I was shocked to learn that the White House employs a CANADIAN speech-writer (who may well be one of the new Canadian clandestine case officers they are starting to field), and that this CANADIAN inserted the “axis of evil” line (which the author points out is ignorant both geographically and historically).

Overall the author could help inspire the impeachment of the Vice President. His book complements that of Ron Susskind, “The One-Percent Doctrine” and is replete with lines like “logic and facts did not stop the Bush Administration…” (page 80), “wishful thinking substituted for knowledge” (page 88, describing Undersecretary Feith), “contrary views were not just rejected, they were banned” (page 89), and “the ignorant are always surprised” (page 101).

In terms of historical documentation, the author is strongest in his detailing the incompetence of the Bush Administration in failing to plan for the war, and he lays much of the blame on Cheney for falling prey to Ahmad Chalabi's lies. The author says on page 86 that Chalabi's role cannot be overstated.

He trumps that with detail on the idiocy and arrogance of Paul “Jerry” Bremer who decided to run Iraq as his own fiefdom, and in his first two decisions, banned all Baaths from leadership positions, and dismembered the army and all security services. If there is one man to blame for all the American dead and disabled since the war “ended,” it is this well-intentioned but contextually inept person, who acted against the specific advice of the senior Army generals then serving in the field.

From an intelligence perspective, the author is credible when he points out that in the aftermath of the war and before the break-down of all order in Iraq, neither the Pentagon nor the CIA seemed to be aware of, nor interested in, the treasure trove of intelligence materials scattered in various locations throughout Iraq. This tracks with my own intimate knowledge of civilian and military intelligence, both preferring to stay in the Green Zone and not miss their evening cocktails, Robert Bauer and a few others excepted.

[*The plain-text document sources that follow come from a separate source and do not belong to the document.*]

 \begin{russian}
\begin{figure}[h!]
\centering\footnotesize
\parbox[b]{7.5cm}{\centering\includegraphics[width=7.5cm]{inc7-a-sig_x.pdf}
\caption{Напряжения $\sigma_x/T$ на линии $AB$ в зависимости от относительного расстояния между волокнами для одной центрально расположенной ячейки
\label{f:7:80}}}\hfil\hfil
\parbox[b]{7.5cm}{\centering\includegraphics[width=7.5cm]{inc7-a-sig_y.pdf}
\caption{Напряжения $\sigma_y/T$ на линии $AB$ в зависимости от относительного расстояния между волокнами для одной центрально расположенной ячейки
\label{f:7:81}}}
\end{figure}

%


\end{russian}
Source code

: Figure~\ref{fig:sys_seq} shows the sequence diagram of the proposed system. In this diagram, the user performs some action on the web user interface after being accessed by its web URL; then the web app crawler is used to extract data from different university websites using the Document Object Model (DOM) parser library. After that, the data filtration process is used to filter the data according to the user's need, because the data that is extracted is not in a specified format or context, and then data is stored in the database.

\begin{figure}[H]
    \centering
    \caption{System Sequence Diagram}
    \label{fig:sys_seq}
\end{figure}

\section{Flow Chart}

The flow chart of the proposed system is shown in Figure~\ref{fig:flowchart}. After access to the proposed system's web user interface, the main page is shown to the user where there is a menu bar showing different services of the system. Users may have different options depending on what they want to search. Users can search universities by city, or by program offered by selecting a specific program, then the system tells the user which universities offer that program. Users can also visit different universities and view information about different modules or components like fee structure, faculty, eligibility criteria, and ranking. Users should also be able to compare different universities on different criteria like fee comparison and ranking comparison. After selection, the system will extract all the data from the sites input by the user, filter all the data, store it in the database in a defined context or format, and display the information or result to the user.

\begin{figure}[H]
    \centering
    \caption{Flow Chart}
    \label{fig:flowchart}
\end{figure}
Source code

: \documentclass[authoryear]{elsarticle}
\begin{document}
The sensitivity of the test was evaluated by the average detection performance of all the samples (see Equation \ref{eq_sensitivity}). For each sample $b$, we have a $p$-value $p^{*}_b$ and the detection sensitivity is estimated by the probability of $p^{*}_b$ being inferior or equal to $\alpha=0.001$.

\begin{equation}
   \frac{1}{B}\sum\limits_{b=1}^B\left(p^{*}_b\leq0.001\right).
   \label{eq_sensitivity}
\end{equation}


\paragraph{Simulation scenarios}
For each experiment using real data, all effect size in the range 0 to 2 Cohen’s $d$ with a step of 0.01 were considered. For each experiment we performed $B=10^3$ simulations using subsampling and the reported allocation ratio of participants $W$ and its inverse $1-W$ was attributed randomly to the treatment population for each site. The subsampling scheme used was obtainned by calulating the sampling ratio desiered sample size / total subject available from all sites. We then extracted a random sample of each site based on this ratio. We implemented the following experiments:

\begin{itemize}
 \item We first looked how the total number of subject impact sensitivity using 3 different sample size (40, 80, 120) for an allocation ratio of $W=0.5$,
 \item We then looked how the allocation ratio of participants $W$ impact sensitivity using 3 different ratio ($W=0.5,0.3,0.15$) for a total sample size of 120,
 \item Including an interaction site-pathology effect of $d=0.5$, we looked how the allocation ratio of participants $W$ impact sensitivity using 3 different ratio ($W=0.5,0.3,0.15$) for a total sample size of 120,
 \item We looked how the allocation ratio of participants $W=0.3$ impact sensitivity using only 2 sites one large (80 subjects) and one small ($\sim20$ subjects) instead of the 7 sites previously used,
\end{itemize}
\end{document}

On page 118 the author absolutely floors me by pointing out that the Department of State spent an entire year creating a blueprint for securing the peace in Iraq, but the Department of Defense, which insisted on controlling “diplomacy” in Iraq, did not tell Bremer the detailed plan existed until a year after he arrived on the job. On page 117, the author details how the US inter-agency bureaucracy was and is out of control, with rival US factions pursuing policies that are diametrically opposed. He is particularly caustic in slamming the grotesquely incompetent manner in which the Administration threw together the nation-building team, including six young people from the Heritage Foundation who ended up running a $13 billion a year budget.

The author condems Bremer's gratuitous humiliation as having broken Iraq apart and spawned the insurgency. In the author's view, Bremer blew it in that he was a naked Emperor hiding in the Green Zone, and neither the Shiites in the south nor the Kurds in the north ever gave up their militaries or their power over their own terrain.

The book ends by stating that the US needs a strategy based on reality, not wishful thinking or ideological fantasy, and he concludes that three states comprising one nation, is the fastest way out of Iraq. I agree.

This is a solid professional account. I disagree with those critics who consider the author to be self-serving, embellishing, or otherwise deceiving the public. While he emphasizes some things more than others, and would clearly like an independent Kurdistan, on balance I consider this to one of the better first-person stories, right up there with “Squandered Victory.”